Exercise: In the listing below, locate the line that contains "In AIQ toolkit, there" and the line that contains "## Defining an LLM Provider". Restate word for word those two lines and every line between them, and nothing else.

Records for the task below:

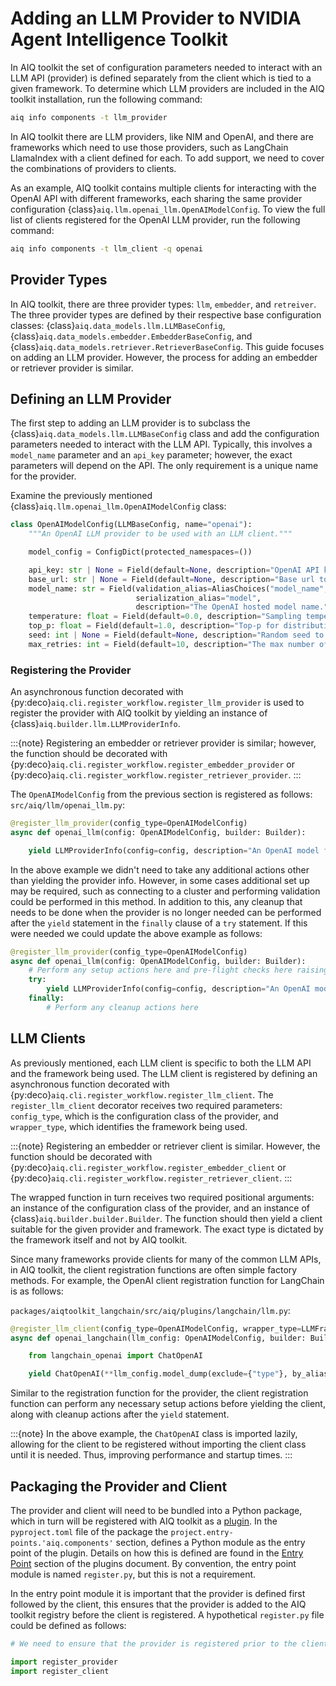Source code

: <!--
SPDX-FileCopyrightText: Copyright (c) 2025, NVIDIA CORPORATION & AFFILIATES. All rights reserved.
SPDX-License-Identifier: Apache-2.0

Licensed under the Apache License, Version 2.0 (the "License");
you may not use this file except in compliance with the License.
You may obtain a copy of the License at

http://www.apache.org/licenses/LICENSE-2.0

Unless required by applicable law or agreed to in writing, software
distributed under the License is distributed on an "AS IS" BASIS,
WITHOUT WARRANTIES OR CONDITIONS OF ANY KIND, either express or implied.
See the License for the specific language governing permissions and
limitations under the License.
-->

# Adding an LLM Provider to NVIDIA Agent Intelligence Toolkit

In AIQ toolkit the set of configuration parameters needed to interact with an LLM API (provider) is defined separately from the client which is tied to a given framework. To determine which LLM providers are included in the AIQ toolkit installation, run the following command:
```bash
aiq info components -t llm_provider
```

In AIQ toolkit there are LLM providers, like NIM and OpenAI, and there are frameworks which need to use those providers, such as LangChain LlamaIndex with a client defined for each. To add support, we need to cover the combinations of providers to clients.

As an example, AIQ toolkit contains multiple clients for interacting with the OpenAI API with different frameworks, each sharing the same provider configuration {class}`aiq.llm.openai_llm.OpenAIModelConfig`. To view the full list of clients registered for the OpenAI LLM provider, run the following command:

```bash
aiq info components -t llm_client -q openai
```

## Provider Types

In AIQ toolkit, there are three provider types: `llm`, `embedder`, and `retreiver`. The three provider types are defined by their respective base configuration classes: {class}`aiq.data_models.llm.LLMBaseConfig`, {class}`aiq.data_models.embedder.EmbedderBaseConfig`, and {class}`aiq.data_models.retriever.RetrieverBaseConfig`. This guide focuses on adding an LLM provider. However, the process for adding an embedder or retriever provider is similar.


## Defining an LLM Provider
The first step to adding an LLM provider is to subclass the {class}`aiq.data_models.llm.LLMBaseConfig` class and add the configuration parameters needed to interact with the LLM API. Typically, this involves a `model_name` parameter and an `api_key` parameter; however, the exact parameters will depend on the API. The only requirement is a unique name for the provider.

Examine the previously mentioned {class}`aiq.llm.openai_llm.OpenAIModelConfig` class:
```python
class OpenAIModelConfig(LLMBaseConfig, name="openai"):
    """An OpenAI LLM provider to be used with an LLM client."""

    model_config = ConfigDict(protected_namespaces=())

    api_key: str | None = Field(default=None, description="OpenAI API key to interact with hosted model.")
    base_url: str | None = Field(default=None, description="Base url to the hosted model.")
    model_name: str = Field(validation_alias=AliasChoices("model_name", "model"),
                            serialization_alias="model",
                            description="The OpenAI hosted model name.")
    temperature: float = Field(default=0.0, description="Sampling temperature in [0, 1].")
    top_p: float = Field(default=1.0, description="Top-p for distribution sampling.")
    seed: int | None = Field(default=None, description="Random seed to set for generation.")
    max_retries: int = Field(default=10, description="The max number of retries for the request.")
```


### Registering the Provider
An asynchronous function decorated with {py:deco}`aiq.cli.register_workflow.register_llm_provider` is used to register the provider with AIQ toolkit by yielding an instance of {class}`aiq.builder.llm.LLMProviderInfo`.

:::{note}
Registering an embedder or retriever provider is similar; however, the function should be decorated with  {py:deco}`aiq.cli.register_workflow.register_embedder_provider` or  {py:deco}`aiq.cli.register_workflow.register_retriever_provider`.
:::


The `OpenAIModelConfig` from the previous section is registered as follows:
`src/aiq/llm/openai_llm.py`:
```python
@register_llm_provider(config_type=OpenAIModelConfig)
async def openai_llm(config: OpenAIModelConfig, builder: Builder):

    yield LLMProviderInfo(config=config, description="An OpenAI model for use with an LLM client.")
```

In the above example we didn't need to take any additional actions other than yielding the provider info. However, in some cases additional set up may be required, such as connecting to a cluster and performing validation could be performed in this method. In addition to this, any cleanup that needs to be done when the provider is no longer needed can be performed after the `yield` statement in the `finally` clause of a `try` statement. If this were needed we could update the above example as follows:
```python
@register_llm_provider(config_type=OpenAIModelConfig)
async def openai_llm(config: OpenAIModelConfig, builder: Builder):
    # Perform any setup actions here and pre-flight checks here raising an exception if needed
    try:
        yield LLMProviderInfo(config=config, description="An OpenAI model for use with an LLM client.")
    finally:
        # Perform any cleanup actions here
```

## LLM Clients
As previously mentioned, each LLM client is specific to both the LLM API and the framework being used. The LLM client is registered by defining an asynchronous function decorated with {py:deco}`aiq.cli.register_workflow.register_llm_client`. The `register_llm_client` decorator receives two required parameters: `config_type`, which is the configuration class of the provider, and `wrapper_type`, which identifies the framework being used.

:::{note}
Registering an embedder or retriever client is similar. However, the function should be decorated with {py:deco}`aiq.cli.register_workflow.register_embedder_client` or {py:deco}`aiq.cli.register_workflow.register_retriever_client`.
:::

The wrapped function in turn receives two required positional arguments: an instance of the configuration class of the provider, and an instance of {class}`aiq.builder.builder.Builder`. The function should then yield a client suitable for the given provider and framework. The exact type is dictated by the framework itself and not by AIQ toolkit.

Since many frameworks provide clients for many of the common LLM APIs, in AIQ toolkit, the client registration functions are often simple factory methods. For example, the OpenAI client registration function for LangChain is as follows:

`packages/aiqtoolkit_langchain/src/aiq/plugins/langchain/llm.py`:
```python
@register_llm_client(config_type=OpenAIModelConfig, wrapper_type=LLMFrameworkEnum.LANGCHAIN)
async def openai_langchain(llm_config: OpenAIModelConfig, builder: Builder):

    from langchain_openai import ChatOpenAI

    yield ChatOpenAI(**llm_config.model_dump(exclude={"type"}, by_alias=True))
```

Similar to the registration function for the provider, the client registration function can perform any necessary setup actions before yielding the client, along with cleanup actions after the `yield` statement.

:::{note}
In the above example, the `ChatOpenAI` class is imported lazily, allowing for the client to be registered without importing the client class until it is needed. Thus, improving performance and startup times.
:::

## Packaging the Provider and Client

The provider and client will need to be bundled into a Python package, which in turn will be registered with AIQ toolkit as a [plugin](../extend/plugins.md). In the `pyproject.toml` file of the package the `project.entry-points.'aiq.components'` section, defines a Python module as the entry point of the plugin. Details on how this is defined are found in the [Entry Point](../extend/plugins.md#entry-point) section of the plugins document. By convention, the entry point module is named `register.py`, but this is not a requirement.

In the entry point module it is important that the provider is defined first followed by the client, this ensures that the provider is added to the AIQ toolkit registry before the client is registered. A hypothetical `register.py` file could be defined as follows:
```python
# We need to ensure that the provider is registered prior to the client

import register_provider
import register_client
```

End of Records for the task.

Response:
In AIQ toolkit, there are three provider types: `llm`, `embedder`, and `retreiver`. The three provider types are defined by their respective base configuration classes: {class}`aiq.data_models.llm.LLMBaseConfig`, {class}`aiq.data_models.embedder.EmbedderBaseConfig`, and {class}`aiq.data_models.retriever.RetrieverBaseConfig`. This guide focuses on adding an LLM provider. However, the process for adding an embedder or retriever provider is similar.


## Defining an LLM Provider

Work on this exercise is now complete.